A significant event in Sigrid Undset's life was her conversion to the Catholic faith in 1924, which caused a scandal in the almost purely Protestant Norway. She processed this step in her books Gymnadenia (1929), The Burning Busch (1930), Katharina Benincasa and the essay volume Encounters and Separations (1931).

Exile and return

The German occupation of the country in 1940 ended Sigrid Undset's great creative period. She had to flee Norway because she had been involved in the resistance movement against Hitler and National Socialism in the early 1930s . She traveled with her youngest son Hans via Sweden , the Soviet Union and Japan to the USA , where she stayed until the end of the war. Her eldest son, Anders, had died in the war after she had recently lost her daughter. Nonetheless, she published the work Again in the Future, which still shows a positive attitude towards life . While there she accused National Socialist Germany as the enemy of her beloved homeland Norway, but looked to the future with courage and optimism without hatred and bitterness:

“The ideals of democracies have never been dreams, but goals. [...] We never want to imagine that any future wave could ever bring us to a goal. We can only find the way forward to our goals through our own efforts, through tireless, patient and courageous work. "

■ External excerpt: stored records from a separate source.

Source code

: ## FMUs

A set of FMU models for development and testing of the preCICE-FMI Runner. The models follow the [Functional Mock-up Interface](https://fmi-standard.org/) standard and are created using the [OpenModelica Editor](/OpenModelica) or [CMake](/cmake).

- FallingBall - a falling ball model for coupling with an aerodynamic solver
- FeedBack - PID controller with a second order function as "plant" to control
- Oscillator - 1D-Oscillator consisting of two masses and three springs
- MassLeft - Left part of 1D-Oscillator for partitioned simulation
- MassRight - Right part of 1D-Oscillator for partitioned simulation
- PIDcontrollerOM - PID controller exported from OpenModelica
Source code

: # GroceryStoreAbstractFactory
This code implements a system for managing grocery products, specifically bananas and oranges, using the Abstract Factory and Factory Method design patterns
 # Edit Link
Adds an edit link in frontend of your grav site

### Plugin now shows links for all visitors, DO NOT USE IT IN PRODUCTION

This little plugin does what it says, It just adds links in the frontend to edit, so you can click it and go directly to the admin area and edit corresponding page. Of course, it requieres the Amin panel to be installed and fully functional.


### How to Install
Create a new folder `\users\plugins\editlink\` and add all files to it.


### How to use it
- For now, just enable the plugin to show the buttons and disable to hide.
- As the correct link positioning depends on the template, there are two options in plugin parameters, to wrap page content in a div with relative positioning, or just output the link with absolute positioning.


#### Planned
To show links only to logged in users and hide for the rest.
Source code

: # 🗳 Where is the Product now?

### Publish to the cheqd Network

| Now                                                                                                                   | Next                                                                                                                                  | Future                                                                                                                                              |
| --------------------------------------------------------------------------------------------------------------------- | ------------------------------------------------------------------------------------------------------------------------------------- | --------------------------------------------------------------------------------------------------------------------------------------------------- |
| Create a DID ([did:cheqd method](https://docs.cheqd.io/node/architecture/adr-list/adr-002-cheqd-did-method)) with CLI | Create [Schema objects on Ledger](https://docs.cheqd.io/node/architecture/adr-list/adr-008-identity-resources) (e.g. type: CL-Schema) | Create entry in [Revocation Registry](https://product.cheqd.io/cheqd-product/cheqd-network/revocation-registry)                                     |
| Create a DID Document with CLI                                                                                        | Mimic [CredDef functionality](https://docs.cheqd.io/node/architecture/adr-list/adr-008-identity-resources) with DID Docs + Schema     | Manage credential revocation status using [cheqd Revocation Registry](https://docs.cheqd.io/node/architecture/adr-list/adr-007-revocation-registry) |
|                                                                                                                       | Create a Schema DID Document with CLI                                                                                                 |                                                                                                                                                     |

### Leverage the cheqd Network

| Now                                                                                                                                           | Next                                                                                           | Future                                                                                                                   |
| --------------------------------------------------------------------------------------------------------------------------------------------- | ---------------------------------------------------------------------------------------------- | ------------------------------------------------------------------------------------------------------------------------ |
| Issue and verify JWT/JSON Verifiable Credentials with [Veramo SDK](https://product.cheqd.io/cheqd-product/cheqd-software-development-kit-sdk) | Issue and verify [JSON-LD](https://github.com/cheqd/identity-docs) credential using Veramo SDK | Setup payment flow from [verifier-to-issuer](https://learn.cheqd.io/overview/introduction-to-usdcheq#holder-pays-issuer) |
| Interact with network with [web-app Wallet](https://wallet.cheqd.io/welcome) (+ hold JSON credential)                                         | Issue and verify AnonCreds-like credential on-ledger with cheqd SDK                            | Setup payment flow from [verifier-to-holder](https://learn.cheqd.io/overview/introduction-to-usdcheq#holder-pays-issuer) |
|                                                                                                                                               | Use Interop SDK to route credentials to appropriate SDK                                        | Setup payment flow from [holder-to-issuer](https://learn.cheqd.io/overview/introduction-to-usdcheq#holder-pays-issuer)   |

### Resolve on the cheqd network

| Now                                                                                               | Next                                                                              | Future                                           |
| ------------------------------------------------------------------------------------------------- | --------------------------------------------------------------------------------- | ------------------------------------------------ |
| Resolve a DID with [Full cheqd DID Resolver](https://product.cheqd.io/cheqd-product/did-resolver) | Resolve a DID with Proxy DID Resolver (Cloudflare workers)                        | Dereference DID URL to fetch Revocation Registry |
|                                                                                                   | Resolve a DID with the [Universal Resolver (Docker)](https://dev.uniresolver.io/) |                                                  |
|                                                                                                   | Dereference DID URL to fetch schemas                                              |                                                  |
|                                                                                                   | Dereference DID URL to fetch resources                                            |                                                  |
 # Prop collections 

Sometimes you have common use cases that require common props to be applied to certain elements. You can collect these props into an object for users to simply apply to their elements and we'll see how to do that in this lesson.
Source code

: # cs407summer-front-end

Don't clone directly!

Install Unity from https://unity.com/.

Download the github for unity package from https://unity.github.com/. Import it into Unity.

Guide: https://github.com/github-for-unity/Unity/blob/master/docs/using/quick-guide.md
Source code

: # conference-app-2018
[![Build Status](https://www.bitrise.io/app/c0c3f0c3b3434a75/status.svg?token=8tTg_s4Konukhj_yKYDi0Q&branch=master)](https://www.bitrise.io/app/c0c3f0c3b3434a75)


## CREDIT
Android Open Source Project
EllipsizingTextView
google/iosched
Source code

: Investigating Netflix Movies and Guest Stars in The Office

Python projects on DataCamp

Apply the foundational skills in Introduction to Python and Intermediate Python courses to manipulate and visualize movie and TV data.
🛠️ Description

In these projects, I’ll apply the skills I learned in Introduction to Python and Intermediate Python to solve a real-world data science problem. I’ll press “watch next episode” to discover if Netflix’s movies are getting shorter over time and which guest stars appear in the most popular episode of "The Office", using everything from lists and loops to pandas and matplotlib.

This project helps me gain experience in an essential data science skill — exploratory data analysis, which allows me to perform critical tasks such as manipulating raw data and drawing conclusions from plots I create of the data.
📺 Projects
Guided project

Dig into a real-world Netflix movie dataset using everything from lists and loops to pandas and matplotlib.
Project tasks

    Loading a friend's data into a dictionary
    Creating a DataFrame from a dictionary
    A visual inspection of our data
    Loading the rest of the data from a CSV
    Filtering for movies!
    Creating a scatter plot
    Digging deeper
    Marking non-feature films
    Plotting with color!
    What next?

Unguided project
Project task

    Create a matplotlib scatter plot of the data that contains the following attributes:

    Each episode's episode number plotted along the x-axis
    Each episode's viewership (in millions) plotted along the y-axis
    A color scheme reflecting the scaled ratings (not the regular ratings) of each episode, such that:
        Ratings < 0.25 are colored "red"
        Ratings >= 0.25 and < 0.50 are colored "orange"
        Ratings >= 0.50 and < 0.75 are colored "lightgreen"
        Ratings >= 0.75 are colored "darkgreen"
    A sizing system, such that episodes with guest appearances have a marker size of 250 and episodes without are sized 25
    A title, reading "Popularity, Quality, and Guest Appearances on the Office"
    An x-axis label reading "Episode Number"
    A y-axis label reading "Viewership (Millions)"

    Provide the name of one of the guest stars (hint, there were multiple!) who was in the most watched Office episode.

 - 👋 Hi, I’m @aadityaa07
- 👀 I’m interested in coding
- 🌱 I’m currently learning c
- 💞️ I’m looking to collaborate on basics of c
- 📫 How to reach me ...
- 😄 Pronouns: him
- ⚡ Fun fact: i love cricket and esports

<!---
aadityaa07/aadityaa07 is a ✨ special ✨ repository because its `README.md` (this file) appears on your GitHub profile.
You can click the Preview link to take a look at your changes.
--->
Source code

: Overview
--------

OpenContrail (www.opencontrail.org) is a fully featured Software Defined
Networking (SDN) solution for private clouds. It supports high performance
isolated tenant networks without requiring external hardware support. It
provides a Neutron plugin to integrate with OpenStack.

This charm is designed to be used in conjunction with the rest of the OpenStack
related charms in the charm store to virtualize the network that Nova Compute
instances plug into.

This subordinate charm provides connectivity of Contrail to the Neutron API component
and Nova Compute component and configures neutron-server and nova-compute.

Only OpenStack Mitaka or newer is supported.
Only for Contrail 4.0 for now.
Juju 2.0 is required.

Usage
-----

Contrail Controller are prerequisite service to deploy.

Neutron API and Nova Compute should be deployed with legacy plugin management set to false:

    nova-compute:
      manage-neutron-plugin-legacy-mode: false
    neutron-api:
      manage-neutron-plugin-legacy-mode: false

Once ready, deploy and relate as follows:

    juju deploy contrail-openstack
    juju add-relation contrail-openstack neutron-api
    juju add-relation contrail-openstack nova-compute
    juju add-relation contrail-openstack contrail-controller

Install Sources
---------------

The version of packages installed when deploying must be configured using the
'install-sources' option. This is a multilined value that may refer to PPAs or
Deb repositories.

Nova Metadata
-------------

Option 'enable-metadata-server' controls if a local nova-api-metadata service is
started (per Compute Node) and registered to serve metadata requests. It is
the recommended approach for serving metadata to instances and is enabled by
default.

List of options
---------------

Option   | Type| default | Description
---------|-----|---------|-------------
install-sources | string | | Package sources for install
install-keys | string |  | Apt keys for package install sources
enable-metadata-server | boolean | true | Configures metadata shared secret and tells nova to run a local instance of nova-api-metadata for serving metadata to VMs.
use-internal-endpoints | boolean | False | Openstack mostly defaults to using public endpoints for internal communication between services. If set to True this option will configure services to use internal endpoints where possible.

In 1943 she was elected as an honorary foreign member of the American Academy of Arts and Letters . In 1945 Sigrid Undset returned to Norway, where she died four years later. She was buried in Mesnali, a village 15 km east of Lillehammer, where her grave can still be visited today.

Character and effect

Undset's work is characterized by geographical and cultural expertise that she acquired without the opportunity to graduate. But Sigrid Undset is even more convincing through human empathy, mature life experience and linguistic expressiveness. Her ability to always reconcile the content and narrative style of her works - from Norwegian sagas to saints' lives to modern prose - is remarkable.

Alongside Olav Duun and Johan Falkberget, Sigrid Undset is one of the authors who had a decisive influence on Norwegian literature at the beginning of the 20th century. All three belong to the so-called neorealists , who stylistically belong to bourgeois realism, but who strive for a deeper psychological drawing of their figures and are nationally oriented.

In Norway, Sigrid Undset - as one of three Norwegian Nobel Prize winners alongside Bjørnstjerne Bjørnson and Knut Hamsun - is counted among the great authors of the 19th and 20th centuries. Norway honors them with an image on the 500 kroner note. In 2002 the asteroid (9919) Undset was named after her. Outside of Norway, however, her works are rarely read.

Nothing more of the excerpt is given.